Debiera
ser fácil hablar de los maestros de la ciencia ficción. El punto de partida
es más simple, más sencillo. Hay dos opciones, puedes ejercer una crítica
despiadada desde tu ignorancia, mostrando sin tapujos tu idiotez en pos de la atención pasajera, o puedes
asumir lo evidente, la conclusión a la que gente mucho más inteligente que tú
ha llegado mucho tiempo antes que tú, y tratar de genio al genio, alabando su
figura, su obra.
No hay que ser muy listo para lo primero. No hay que ser un tipo muy
esforzado para lo segundo.
Y sin
embargo cuando me enfrento a Úrsula K Le Guin me quedo mudo. Deslumbrado y decidido
a no hacer una elegía facilona. Rebusco las ideas dentro de mi sesera y las
coloco frente a mí en un orden impreciso, indeciso antes de abrir la bocaza.
Antes de opinar.
“La mano izquierda de la oscuridad” es un disfrute. Pero un disfrute
difícil, como un sabor extraño que paladeas por primera vez antes de hacerte
adicto. Un libro que no admite una lectura atolondrada. Aquí se habla
del género sin el género. Se construye un universo para poder hacer
antropología del ser humano sin el ser humano tal y como lo asumimos. Hoy en la
ciencia ficción todos quieren ser constructores de mundos, maestros de esa
disciplina que los anglosajones llaman “world building”. Desistid malditos. No
podréis acercaros a Úrsula.
Ella plantea
en “La mano izquierda de la oscuridad” un mundo helado llamado Gueden donde sus
habitantes no tienen un sexo definido más que unos días al mes, los hombres no
son hombres, ni mujeres sino todo lo contrario. A ese planeta llega un enviado
del otro extremo de la galaxia, un humano de sexo masculino llamado Genry Ai con
la misión de proponer una alianza, éste tendrá que adaptarse, encajar su
mentalidad cuadrada en un molde esférico. Comenzando un viaje iniciático de la
mano de un aliado llamado Estraven.
Hasta
aquí la sinopsis, porque pronto la historia comienza a rondar tu cabeza en los
ratos en los que no estás leyendo, porque como en los libros que se adelantan a su
tiempo, el tema resulta que no podría ser más actual, más necesario. Y es que en
esta historia la premisa inicial de la ausencia de un sexo estable se transmite sabiamente a la sociedad que retrata. Un
lugar sin guerras, pero donde cada palabra puede tener un segundo sentido oculto.

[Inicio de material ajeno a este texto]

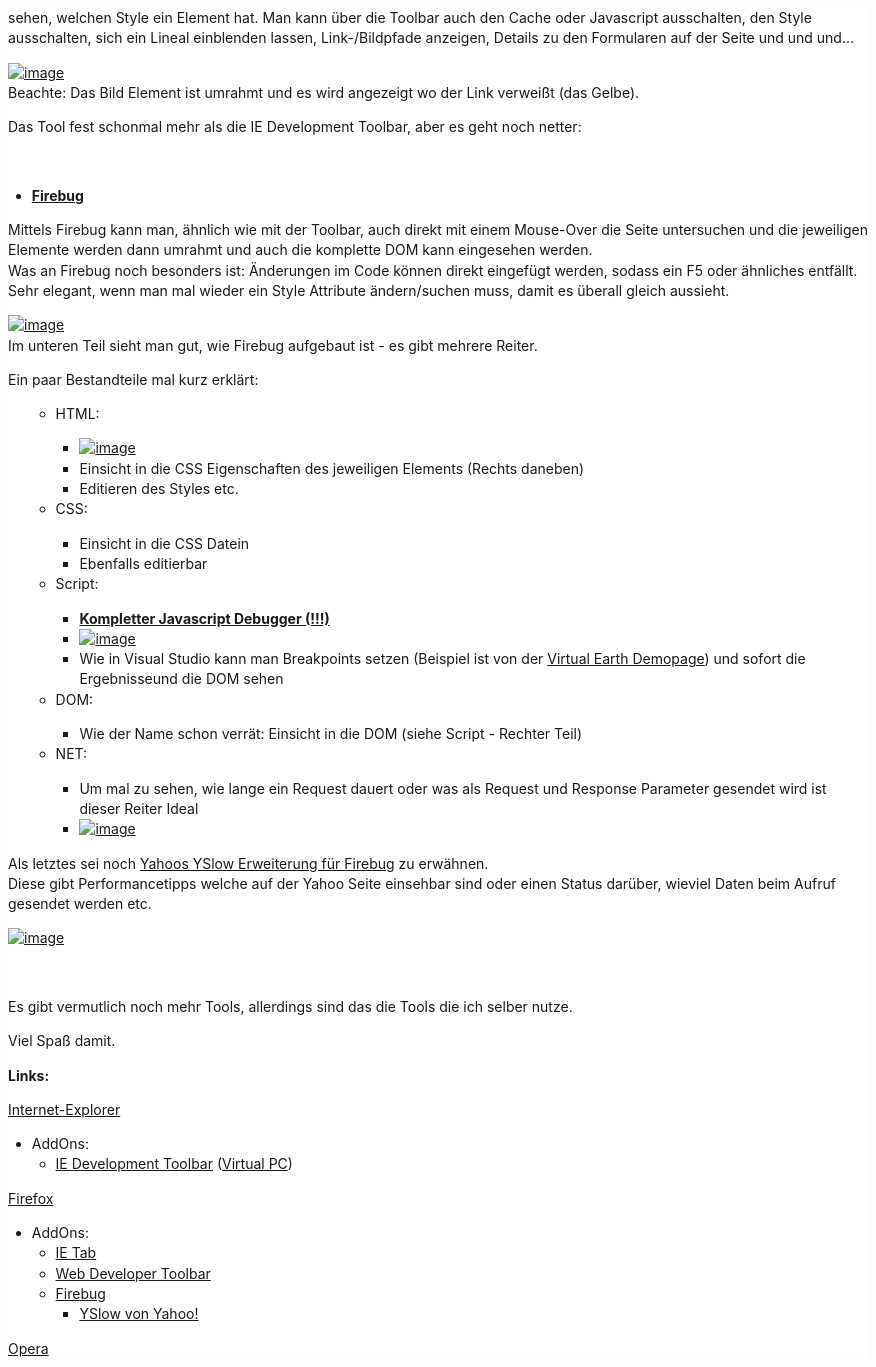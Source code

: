 sehen, welchen Style ein Element hat. Man kann über die Toolbar auch den Cache oder Javascript ausschalten, den Style ausschalten, sich ein Lineal einblenden lassen, Link-/Bildpfade anzeigen, Details zu den Formularen auf der Seite und und und...</p> <p><a href="{{BASE_PATH}}/assets/wp-images/image74.png" atomicselection="true"><img style="border-right: 0px; border-top: 0px; border-left: 0px; border-bottom: 0px" height="451" alt="image" src="{{BASE_PATH}}/assets/wp-images/image-thumb53.png" width="751" border="0"></a>&nbsp;<br>Beachte: Das Bild Element ist umrahmt und es wird angezeigt wo der Link verweißt (das Gelbe).</p> <p>Das Tool fest schonmal mehr als die IE Development Toolbar, aber es geht noch netter:</p> <p>&nbsp;</p> <ul> <li><strong><a href="http://www.getfirebug.com">Firebug</a></strong></li></ul> <p>Mittels Firebug kann man, ähnlich wie mit der Toolbar, auch direkt mit einem Mouse-Over die Seite untersuchen und die jeweiligen Elemente werden dann umrahmt und auch die komplette DOM kann eingesehen werden. <br>Was an Firebug noch besonders ist: Änderungen im Code können direkt eingefügt werden, sodass ein F5 oder ähnliches entfällt. Sehr elegant, wenn man mal wieder ein Style Attribute ändern/suchen muss, damit es überall gleich aussieht.</p> <p><a href="{{BASE_PATH}}/assets/wp-images/image75.png" atomicselection="true"><img style="border-right: 0px; border-top: 0px; border-left: 0px; border-bottom: 0px" height="442" alt="image" src="{{BASE_PATH}}/assets/wp-images/image-thumb54.png" width="736" border="0"></a>&nbsp;<br>Im unteren Teil sieht man gut, wie Firebug aufgebaut ist - es gibt mehrere Reiter. </p> <p>Ein paar Bestandteile mal kurz erklärt:</p> <ul> <ul> <li>HTML:</li> <ul> <li><a href="{{BASE_PATH}}/assets/wp-images/image76.png" atomicselection="true"><img style="border-right: 0px; border-top: 0px; border-left: 0px; border-bottom: 0px" height="219" alt="image" src="{{BASE_PATH}}/assets/wp-images/image-thumb55.png" width="350" border="0"></a> </li> <li>Einsicht in die CSS Eigenschaften des jeweiligen Elements (Rechts daneben)</li> <li>Editieren des Styles etc.</li></ul> <li>CSS:</li> <ul> <li>Einsicht in die CSS Datein</li> <li>Ebenfalls editierbar</li></ul> <li>Script:</li> <ul> <li><u><strong>Kompletter Javascript Debugger (!!!)</strong></u></li> <li><a href="{{BASE_PATH}}/assets/wp-images/image77.png" atomicselection="true"><img style="border-right: 0px; border-top: 0px; border-left: 0px; border-bottom: 0px" height="214" alt="image" src="{{BASE_PATH}}/assets/wp-images/image-thumb56.png" width="877" border="0"></a> </li> <li>Wie in Visual Studio kann man Breakpoints setzen (Beispiel ist von der <a href="http://code-developer.de/democode/virtualearth/">Virtual Earth Demopage</a>) und sofort die Ergebnisseund die DOM sehen</li></ul> <li>DOM:</li> <ul> <li>Wie der Name schon verrät: Einsicht in die DOM (siehe Script - Rechter Teil)</li></ul> <li>NET:</li> <ul> <li>Um mal zu sehen, wie lange ein Request dauert oder was als Request und Response Parameter gesendet wird ist dieser Reiter Ideal</li> <li><a href="{{BASE_PATH}}/assets/wp-images/image78.png" atomicselection="true"><img style="border-right: 0px; border-top: 0px; border-left: 0px; border-bottom: 0px" height="184" alt="image" src="{{BASE_PATH}}/assets/wp-images/image-thumb57.png" width="868" border="0"></a> </li></ul></ul></ul> <p>Als letztes sei noch <a href="http://developer.yahoo.com/yslow/">Yahoos YSlow Erweiterung für Firebug</a> zu erwähnen.<br>Diese gibt Performancetipps welche auf der Yahoo Seite einsehbar sind oder einen Status darüber, wieviel Daten beim Aufruf gesendet werden etc.</p> <p><a href="{{BASE_PATH}}/assets/wp-images/image79.png" atomicselection="true"><img style="border-right: 0px; border-top: 0px; border-left: 0px; border-bottom: 0px" height="212" alt="image" src="{{BASE_PATH}}/assets/wp-images/image-thumb58.png" width="279" border="0"></a> </p> <p><strong></strong>&nbsp;</p> <p>Es gibt vermutlich noch mehr Tools, allerdings sind das die Tools die ich selber nutze.</p> <p>Viel Spaß damit.</p> <p><strong>Links:</strong></p> <p><a href="http://www.microsoft.com/germany/windows/products/winfamily/ie/default.mspx">Internet-Explorer</a></p> <ul> <li>AddOns:  <ul> <li><a href="http://www.microsoft.com/downloads/details.aspx?FamilyID=e59c3964-672d-4511-bb3e-2d5e1db91038&amp;DisplayLang=en">IE Development Toolbar</a> (<a href="http://www.microsoft.com/downloads/details.aspx?FamilyID=04d26402-3199-48a3-afa2-2dc0b40a73b6&amp;DisplayLang=en">Virtual PC</a>)</li></ul></li></ul> <p><a href="http://www.mozilla-europe.org/de/products/firefox/">Firefox</a></p> <ul> <li>AddOns:  <ul> <li><a href="https://addons.mozilla.org/de/firefox/addon/1419">IE Tab</a>  <li><a href="https://addons.mozilla.org/de/firefox/addon/60">Web Developer Toolbar</a>  <li><a href="http://getfirebug.com/">Firebug</a>  <ul> <li><a href="http://developer.yahoo.com/yslow/">YSlow von Yahoo!</a></li></ul></li></ul></li></ul> <p><a href="http://www.opera.com/">Opera</a></p>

Un lugar en absoluto utópico, donde la necedad o la maldad que atesora el ser
humano está también presente a cada paso. Igual pero distinto. Sin la discriminación
por género al que forzosamente el viajero tiene que adaptarse.
Y es que el
problema del viajero en este caso no es con las mujeres, con el feminismo. En
este planeta imaginado ni siquiera existen. El problema del varón es consigo mismo,
con la capacidad ―o ausencia― de adaptación al medio, a una sociedad que muta a
la velocidad del rayo y en la que sus condicionantes otorgados por la naturaleza,
la educación y las costumbres resultan no valer demasiado.
¿Os
suena? A mí sí.
Pero es
que además la obra tiene otro segundo plano, otro elemento que me ha hecho
reflexionar, porque pasado el ecuador de la novela ―no quiero destriparla
demasiado― hay un largo viaje, una huida a través de un paraje desolado. Un
momento en el que los personajes independientemente de su condición han de
enfrentarse a un planeta despótico y muerto. Un lento caminar, un anhelo por la
supervivencia en un entorno donde la vida no es admitida.
Un
hermoso canto al ser humano, vagando y peleando por seguir vivo donde la vida no es mas que un curioso accidente. Un universo al que nuestras
mierdas ―añádase aquí cualquier ideología destructiva acabada en “ismo”―
simplemente le importan un carajo.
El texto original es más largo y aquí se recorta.